In [None]:
import numpy
import torch

import matplotlib.pyplot as plt

## Tinkering with envs, rendering and ui control

In [None]:
import gym
from gym import ObservationWrapper

from numpy.random import default_rng

human mode rendered that measures the wall-time it took to draw.

In [None]:
import time

def render(env):
    """Render and return the time (in ms.) it took, or
    zero if the rendered is closed.
    """
    mark = time.monotonic()
    if not env.render(mode='human'):
        return 0.

    return time.monotonic() - mark

Simple Keyboard control for pyglet windows

In [None]:
from pyglet.window import key, Window

class SimpleUIControl:
    """A bare-bones keyboard event handler for pyglet UI."""

    action, pause, waiting, dream = None, False, False, False
    def __init__(self, keymap):
        self.KEYMAP = keymap

    def on_key_press(self, symbol, modifiers):
        if symbol == key.SPACE:
            self.pause = not self.pause
            return

        if symbol == key.P:
            self.dream = not self.dream
            return

        if symbol in self.KEYMAP and not self.waiting:
            self.action, self.waiting = symbol, True
            return

    def on_key_release(self, symbol, modifiers):
        if symbol in self.KEYMAP and self.waiting:
            self.action, self.waiting = None, False
            return
    
    def register(self, window):
        assert isinstance(window, Window)

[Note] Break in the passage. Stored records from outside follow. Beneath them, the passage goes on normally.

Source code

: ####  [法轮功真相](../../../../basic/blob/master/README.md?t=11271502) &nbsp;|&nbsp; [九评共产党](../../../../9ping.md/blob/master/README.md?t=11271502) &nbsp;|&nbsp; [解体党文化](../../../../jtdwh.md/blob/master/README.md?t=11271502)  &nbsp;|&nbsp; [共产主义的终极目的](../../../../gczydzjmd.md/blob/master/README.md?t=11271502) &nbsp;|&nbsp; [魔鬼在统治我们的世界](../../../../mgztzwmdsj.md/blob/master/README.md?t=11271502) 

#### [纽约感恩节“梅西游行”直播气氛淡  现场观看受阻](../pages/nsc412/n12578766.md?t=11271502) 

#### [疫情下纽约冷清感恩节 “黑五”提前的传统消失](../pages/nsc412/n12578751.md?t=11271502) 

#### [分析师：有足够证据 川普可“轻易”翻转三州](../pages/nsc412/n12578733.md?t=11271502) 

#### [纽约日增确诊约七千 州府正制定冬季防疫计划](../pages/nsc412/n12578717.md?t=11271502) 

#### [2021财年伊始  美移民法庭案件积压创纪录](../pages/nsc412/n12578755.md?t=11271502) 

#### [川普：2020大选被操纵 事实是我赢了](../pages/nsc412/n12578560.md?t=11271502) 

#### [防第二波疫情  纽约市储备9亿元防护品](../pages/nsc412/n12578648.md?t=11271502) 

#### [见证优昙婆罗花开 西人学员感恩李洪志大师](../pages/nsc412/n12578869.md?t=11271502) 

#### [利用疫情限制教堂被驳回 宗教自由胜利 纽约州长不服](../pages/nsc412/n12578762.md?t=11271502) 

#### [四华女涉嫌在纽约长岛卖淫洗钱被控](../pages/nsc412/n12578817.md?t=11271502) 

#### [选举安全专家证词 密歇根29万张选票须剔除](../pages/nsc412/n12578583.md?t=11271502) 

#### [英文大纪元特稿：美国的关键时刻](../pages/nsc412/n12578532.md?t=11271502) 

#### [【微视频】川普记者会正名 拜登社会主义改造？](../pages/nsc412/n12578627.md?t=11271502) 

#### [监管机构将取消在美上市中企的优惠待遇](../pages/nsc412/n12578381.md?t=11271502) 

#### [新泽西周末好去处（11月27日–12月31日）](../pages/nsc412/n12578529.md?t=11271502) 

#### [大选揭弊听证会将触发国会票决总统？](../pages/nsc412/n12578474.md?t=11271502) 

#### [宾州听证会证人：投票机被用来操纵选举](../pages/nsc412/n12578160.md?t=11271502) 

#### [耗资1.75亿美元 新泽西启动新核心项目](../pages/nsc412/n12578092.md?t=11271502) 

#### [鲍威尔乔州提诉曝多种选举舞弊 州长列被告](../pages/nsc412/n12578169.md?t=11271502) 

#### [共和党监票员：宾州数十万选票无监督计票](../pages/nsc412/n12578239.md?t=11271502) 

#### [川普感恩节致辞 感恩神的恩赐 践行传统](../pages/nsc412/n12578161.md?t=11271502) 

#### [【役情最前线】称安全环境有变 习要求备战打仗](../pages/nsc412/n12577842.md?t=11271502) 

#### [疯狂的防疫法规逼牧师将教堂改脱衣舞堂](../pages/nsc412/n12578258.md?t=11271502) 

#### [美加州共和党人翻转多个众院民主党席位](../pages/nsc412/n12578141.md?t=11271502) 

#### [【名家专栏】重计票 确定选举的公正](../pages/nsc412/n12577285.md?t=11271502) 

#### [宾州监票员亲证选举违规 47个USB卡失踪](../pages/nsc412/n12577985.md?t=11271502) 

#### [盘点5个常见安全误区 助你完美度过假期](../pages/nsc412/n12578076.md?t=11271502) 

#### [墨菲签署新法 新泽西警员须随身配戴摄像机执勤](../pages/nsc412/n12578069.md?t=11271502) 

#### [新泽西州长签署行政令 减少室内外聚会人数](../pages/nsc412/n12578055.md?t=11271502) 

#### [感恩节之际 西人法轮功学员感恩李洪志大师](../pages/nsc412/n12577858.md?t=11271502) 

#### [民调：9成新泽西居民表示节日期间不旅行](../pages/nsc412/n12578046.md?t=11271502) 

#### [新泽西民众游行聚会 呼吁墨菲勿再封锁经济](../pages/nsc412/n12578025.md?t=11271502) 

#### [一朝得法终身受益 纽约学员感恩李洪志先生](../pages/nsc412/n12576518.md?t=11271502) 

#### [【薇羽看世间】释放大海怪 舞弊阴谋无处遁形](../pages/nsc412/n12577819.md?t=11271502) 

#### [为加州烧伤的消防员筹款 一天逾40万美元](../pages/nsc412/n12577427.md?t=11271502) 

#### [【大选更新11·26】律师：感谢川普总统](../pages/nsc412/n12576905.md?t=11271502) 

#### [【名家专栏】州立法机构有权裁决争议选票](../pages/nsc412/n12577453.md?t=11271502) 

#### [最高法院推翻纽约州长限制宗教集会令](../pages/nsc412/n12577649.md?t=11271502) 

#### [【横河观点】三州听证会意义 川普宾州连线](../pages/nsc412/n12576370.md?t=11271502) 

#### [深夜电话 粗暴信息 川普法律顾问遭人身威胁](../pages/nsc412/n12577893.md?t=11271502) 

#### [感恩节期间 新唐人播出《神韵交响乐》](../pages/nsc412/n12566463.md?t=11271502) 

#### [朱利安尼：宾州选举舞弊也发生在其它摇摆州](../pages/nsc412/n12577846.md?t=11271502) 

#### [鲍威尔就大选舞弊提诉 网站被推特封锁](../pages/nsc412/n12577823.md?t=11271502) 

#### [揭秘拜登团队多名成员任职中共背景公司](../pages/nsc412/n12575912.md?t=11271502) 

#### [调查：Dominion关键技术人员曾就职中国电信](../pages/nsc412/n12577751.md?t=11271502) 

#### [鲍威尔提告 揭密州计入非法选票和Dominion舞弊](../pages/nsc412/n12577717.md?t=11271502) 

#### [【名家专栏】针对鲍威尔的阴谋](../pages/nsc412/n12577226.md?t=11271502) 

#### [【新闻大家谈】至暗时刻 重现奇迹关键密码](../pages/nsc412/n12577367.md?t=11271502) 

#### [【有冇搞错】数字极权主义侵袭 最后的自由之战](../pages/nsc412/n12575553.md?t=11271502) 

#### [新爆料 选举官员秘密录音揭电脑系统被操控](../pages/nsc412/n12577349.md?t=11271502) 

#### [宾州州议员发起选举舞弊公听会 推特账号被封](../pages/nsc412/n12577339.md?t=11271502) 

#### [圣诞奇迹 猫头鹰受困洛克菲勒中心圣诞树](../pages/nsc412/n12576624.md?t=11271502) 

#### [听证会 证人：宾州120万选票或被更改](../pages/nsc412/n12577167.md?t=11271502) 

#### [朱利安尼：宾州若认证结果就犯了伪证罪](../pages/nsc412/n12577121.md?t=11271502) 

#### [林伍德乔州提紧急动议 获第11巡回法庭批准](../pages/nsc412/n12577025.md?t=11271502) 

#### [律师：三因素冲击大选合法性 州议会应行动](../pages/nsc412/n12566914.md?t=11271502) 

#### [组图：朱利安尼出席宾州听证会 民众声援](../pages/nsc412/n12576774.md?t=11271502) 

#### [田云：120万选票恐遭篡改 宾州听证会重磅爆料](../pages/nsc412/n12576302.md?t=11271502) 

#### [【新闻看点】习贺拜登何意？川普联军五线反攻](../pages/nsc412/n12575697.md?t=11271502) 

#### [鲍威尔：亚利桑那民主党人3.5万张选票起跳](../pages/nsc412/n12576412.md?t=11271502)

        window.push_handlers(
            self.on_key_press, 
            self.on_key_release,
        )

        return self

### Random Disco Maze

In [None]:
from gym_discomaze.ext import ExploreRandomDiscoMaze

class DiscoMazeFactory:
    KEYMAP = dict(zip(
        [None, key.E, key.A, key.S, key.D, key.W],
        ['stay', 'stay', 'west', 'south', 'east', 'north'],
    ))

    def __call__(self, seed=None):
        env = ExploreRandomDiscoMaze(
            field=(2, 2), n_colors=5, generator=seed)
        env.KEYMAP = self.KEYMAP

        return env

factory = DiscoMazeFactory()

### Atari

### Gym-Minigrid

<br>

## Random Exploration

In [None]:
import tqdm

collect data for the VAE by random exploration

In [None]:
from rlplay.engine.rollout import same, multi, single
from rlplay.engine.core import BaseActorModule

class RandomActor(BaseActorModule):
    def __init__(self, env):
        super().__init__()
        self.action_space = env.action_space

    def step(
        self,
        stepno,
        obs,
        act,
        rew,
        fin,
        *,
        hx=None,
        virtual=False,
    ):
        if not virtual:
            act = torch.randint_like(act, self.action_space.n)
        return act, (), {}

In [None]:
env = factory()

**FKRY**

a code block in `shared.py#L119-122` (either `.empty`, if
replaced with `.zeros`, or `.copy_`) may freeze due to waiting
on a mutex inside torch's `parallel_for`. This can be avoided
if we set `torch.set_num_threads(1)` in the main process.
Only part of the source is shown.